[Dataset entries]

[Start of section]

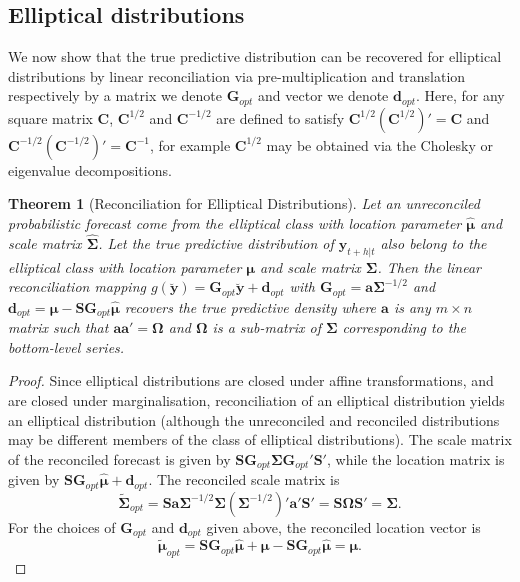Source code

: \documentclass[12pt]{article}
\newtheorem{theo}{Theorem}[section]
\theoremstyle{definition}
\begin{document}
\subsection{Elliptical distributions}

We now show that the true predictive distribution can be recovered for elliptical distributions by linear reconciliation via pre-multiplication and translation respectively by a matrix we denote ${\bm G}_{opt}$ and vector we denote  ${\bm d}_{opt}$. Here, for any square matrix $\bm{C}$, $\bm{C}^{1/2}$ and $\bm{C}^{-1/2}$ are defined to satisfy $\bm{C}^{1/2}(\bm{C}^{1/2})'=\bm{C}$ and $\bm{C}^{-1/2}(\bm{C}^{-1/2})'=\bm{C}^{-1}$, for example $\bm{C}^{1/2}$ may be obtained via the Cholesky or eigenvalue decompositions.

\begin{theo}[Reconciliation for Elliptical Distributions]
	Let an unreconciled probabilistic forecast come from the elliptical class with location parameter $\hat{\bm{\mu}}$ and scale matrix $\hat{\bm{\Sigma}}$. Let the true predictive distribution of $\bm{y}_{t+h|t}$ also belong to the elliptical class with location parameter $\bm{\mu}$ and scale matrix $\bm{\Sigma}$. Then the linear reconciliation mapping $g(\breve{\bm{y}})=\bm{G}_{opt}\breve{\bm{y}}+\bm{d}_{opt}$ with $\bm{G}_{opt}={\bm{a}}{\bm\Sigma}^{-1/2}$ and $\bm{d}_{opt}=\bm{\mu}-\bm{S}\bm{G}_{opt}\hat{\bm{\mu}}$ recovers the true predictive density where ${\bm{a}}$ is any $m\times n$ matrix such that ${\bm{a}}{\bm{a}}'=\bm{\Omega}$ and $\bm{\Omega}$ is a sub-matrix of $\bm{\Sigma}$ corresponding to the bottom-level series.
\end{theo}

\begin{proof}
   Since elliptical distributions are closed under affine transformations, and are closed under marginalisation, reconciliation of an elliptical distribution yields an elliptical distribution (although the unreconciled and reconciled distributions may be different members of the class of elliptical distributions). The scale matrix of the reconciled forecast is given by $\bm{S}\bm{G}_{opt}\bm{\Sigma}\bm{G}_{opt}'\bm{S}'$, while the location matrix is given by $\bm{S}\bm{G}_{opt}\hat{\bm{\mu}}+\bm{d}_{opt}$. The reconciled scale matrix is
   \[
     \tilde{\bm{\Sigma}}_{opt}
       = \bm{S}{\bm{a}}{\bm\Sigma}^{-1/2}\bm{\Sigma}\left({\bm\Sigma}^{-1/2}\right)'{\bm{a}}'\bm{S}'
       = \bm{S}\bm{\Omega}\bm{S}'
       = \bm{\Sigma}.
   \]
   For the choices of $\bm{G}_{opt}$ and $\bm{d}_{opt}$ given above, the reconciled location vector is
   \[
     \tilde{\bm{\mu}}_{opt}= \bm{S}\bm{G}_{opt}\hat{\bm{\mu}}+\bm{\mu}-\bm{S}\bm{G}_{opt}\hat{\bm{\mu}}
   = \bm{\mu}.
   \]
\end{proof}
\end{document}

[End of section]

## What to do
Transcribe the records above exactly as they appear, leaving out any pictures.

## Response
Source code

: \documentclass[12pt]{article}
\newtheorem{theo}{Theorem}[section]
\theoremstyle{definition}
\begin{document}
\subsection{Elliptical distributions}

We now show that the true predictive distribution can be recovered for elliptical distributions by linear reconciliation via pre-multiplication and translation respectively by a matrix we denote ${\bm G}_{opt}$ and vector we denote  ${\bm d}_{opt}$. Here, for any square matrix $\bm{C}$, $\bm{C}^{1/2}$ and $\bm{C}^{-1/2}$ are defined to satisfy $\bm{C}^{1/2}(\bm{C}^{1/2})'=\bm{C}$ and $\bm{C}^{-1/2}(\bm{C}^{-1/2})'=\bm{C}^{-1}$, for example $\bm{C}^{1/2}$ may be obtained via the Cholesky or eigenvalue decompositions.

\begin{theo}[Reconciliation for Elliptical Distributions]
	Let an unreconciled probabilistic forecast come from the elliptical class with location parameter $\hat{\bm{\mu}}$ and scale matrix $\hat{\bm{\Sigma}}$. Let the true predictive distribution of $\bm{y}_{t+h|t}$ also belong to the elliptical class with location parameter $\bm{\mu}$ and scale matrix $\bm{\Sigma}$. Then the linear reconciliation mapping $g(\breve{\bm{y}})=\bm{G}_{opt}\breve{\bm{y}}+\bm{d}_{opt}$ with $\bm{G}_{opt}={\bm{a}}{\bm\Sigma}^{-1/2}$ and $\bm{d}_{opt}=\bm{\mu}-\bm{S}\bm{G}_{opt}\hat{\bm{\mu}}$ recovers the true predictive density where ${\bm{a}}$ is any $m\times n$ matrix such that ${\bm{a}}{\bm{a}}'=\bm{\Omega}$ and $\bm{\Omega}$ is a sub-matrix of $\bm{\Sigma}$ corresponding to the bottom-level series.
\end{theo}

\begin{proof}
   Since elliptical distributions are closed under affine transformations, and are closed under marginalisation, reconciliation of an elliptical distribution yields an elliptical distribution (although the unreconciled and reconciled distributions may be different members of the class of elliptical distributions). The scale matrix of the reconciled forecast is given by $\bm{S}\bm{G}_{opt}\bm{\Sigma}\bm{G}_{opt}'\bm{S}'$, while the location matrix is given by $\bm{S}\bm{G}_{opt}\hat{\bm{\mu}}+\bm{d}_{opt}$. The reconciled scale matrix is
   \[
     \tilde{\bm{\Sigma}}_{opt}
       = \bm{S}{\bm{a}}{\bm\Sigma}^{-1/2}\bm{\Sigma}\left({\bm\Sigma}^{-1/2}\right)'{\bm{a}}'\bm{S}'
       = \bm{S}\bm{\Omega}\bm{S}'
       = \bm{\Sigma}.
   \]
   For the choices of $\bm{G}_{opt}$ and $\bm{d}_{opt}$ given above, the reconciled location vector is
   \[
     \tilde{\bm{\mu}}_{opt}= \bm{S}\bm{G}_{opt}\hat{\bm{\mu}}+\bm{\mu}-\bm{S}\bm{G}_{opt}\hat{\bm{\mu}}
   = \bm{\mu}.
   \]
\end{proof}
\end{document}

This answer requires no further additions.